─── Data for this task ───

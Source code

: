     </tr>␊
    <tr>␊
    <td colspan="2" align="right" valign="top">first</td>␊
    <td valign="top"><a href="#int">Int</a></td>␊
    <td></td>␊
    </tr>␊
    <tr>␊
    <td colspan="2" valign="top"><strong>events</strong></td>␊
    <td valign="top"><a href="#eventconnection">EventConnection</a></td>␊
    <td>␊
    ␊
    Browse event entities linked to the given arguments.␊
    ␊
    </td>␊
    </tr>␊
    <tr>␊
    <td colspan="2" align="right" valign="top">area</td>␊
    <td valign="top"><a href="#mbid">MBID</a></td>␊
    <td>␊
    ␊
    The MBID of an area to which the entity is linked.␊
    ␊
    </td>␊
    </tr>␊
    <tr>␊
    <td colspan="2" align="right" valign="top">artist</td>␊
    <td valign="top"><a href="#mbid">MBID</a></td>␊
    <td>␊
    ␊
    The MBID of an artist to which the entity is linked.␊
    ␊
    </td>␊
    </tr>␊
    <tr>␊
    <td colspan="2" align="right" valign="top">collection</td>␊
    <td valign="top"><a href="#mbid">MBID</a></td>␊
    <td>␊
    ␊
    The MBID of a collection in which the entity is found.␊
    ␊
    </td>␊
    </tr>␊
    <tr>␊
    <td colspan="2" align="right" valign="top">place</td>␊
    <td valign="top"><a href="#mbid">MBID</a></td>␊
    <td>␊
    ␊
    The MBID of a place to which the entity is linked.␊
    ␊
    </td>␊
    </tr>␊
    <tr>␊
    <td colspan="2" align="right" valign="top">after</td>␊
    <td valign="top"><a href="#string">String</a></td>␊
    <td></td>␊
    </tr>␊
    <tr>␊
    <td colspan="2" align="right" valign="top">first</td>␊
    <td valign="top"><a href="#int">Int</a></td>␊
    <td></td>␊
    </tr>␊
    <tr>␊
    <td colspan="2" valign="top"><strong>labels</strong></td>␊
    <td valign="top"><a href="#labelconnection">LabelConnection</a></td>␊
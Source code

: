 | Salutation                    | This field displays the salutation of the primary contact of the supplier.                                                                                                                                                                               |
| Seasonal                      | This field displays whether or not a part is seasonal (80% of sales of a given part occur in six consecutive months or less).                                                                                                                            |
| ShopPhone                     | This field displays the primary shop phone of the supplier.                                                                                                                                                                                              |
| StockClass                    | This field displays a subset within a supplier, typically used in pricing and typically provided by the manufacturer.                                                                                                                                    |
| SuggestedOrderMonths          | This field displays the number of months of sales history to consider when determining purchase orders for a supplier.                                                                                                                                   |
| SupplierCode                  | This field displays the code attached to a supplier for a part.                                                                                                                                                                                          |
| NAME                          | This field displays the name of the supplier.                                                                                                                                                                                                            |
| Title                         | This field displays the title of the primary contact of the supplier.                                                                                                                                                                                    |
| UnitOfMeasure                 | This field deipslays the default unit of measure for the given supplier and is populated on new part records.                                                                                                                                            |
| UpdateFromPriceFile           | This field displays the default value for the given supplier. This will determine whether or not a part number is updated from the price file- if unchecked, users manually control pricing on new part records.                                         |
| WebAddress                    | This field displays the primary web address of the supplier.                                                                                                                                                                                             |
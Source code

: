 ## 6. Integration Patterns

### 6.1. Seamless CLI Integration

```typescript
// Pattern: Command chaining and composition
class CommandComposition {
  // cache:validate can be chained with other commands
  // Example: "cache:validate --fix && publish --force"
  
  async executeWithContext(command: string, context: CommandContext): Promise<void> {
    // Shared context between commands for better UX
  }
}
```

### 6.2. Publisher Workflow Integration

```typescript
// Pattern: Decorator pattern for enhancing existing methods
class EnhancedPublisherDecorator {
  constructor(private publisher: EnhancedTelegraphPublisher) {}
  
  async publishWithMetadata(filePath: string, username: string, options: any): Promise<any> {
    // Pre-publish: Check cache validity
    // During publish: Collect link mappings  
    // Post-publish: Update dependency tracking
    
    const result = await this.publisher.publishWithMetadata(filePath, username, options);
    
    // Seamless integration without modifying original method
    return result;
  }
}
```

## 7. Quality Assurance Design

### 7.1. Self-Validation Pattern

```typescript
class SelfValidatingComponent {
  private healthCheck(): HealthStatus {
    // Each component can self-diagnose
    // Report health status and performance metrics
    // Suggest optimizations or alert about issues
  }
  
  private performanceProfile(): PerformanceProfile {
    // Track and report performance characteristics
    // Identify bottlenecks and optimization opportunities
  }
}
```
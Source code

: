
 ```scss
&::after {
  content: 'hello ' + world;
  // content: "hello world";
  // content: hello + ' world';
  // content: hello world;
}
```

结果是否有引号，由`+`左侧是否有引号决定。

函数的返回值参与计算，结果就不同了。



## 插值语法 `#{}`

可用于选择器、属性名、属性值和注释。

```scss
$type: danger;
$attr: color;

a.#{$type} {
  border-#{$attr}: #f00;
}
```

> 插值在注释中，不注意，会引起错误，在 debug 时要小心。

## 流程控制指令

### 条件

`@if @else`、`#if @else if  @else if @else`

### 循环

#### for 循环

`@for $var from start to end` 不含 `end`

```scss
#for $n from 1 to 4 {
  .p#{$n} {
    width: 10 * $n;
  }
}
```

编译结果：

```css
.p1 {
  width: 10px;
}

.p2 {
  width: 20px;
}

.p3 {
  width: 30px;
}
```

───

## Exercise requirements
Answer with a number alone. It should equal the count of lines in the entries that hold "result".

## Written solution
2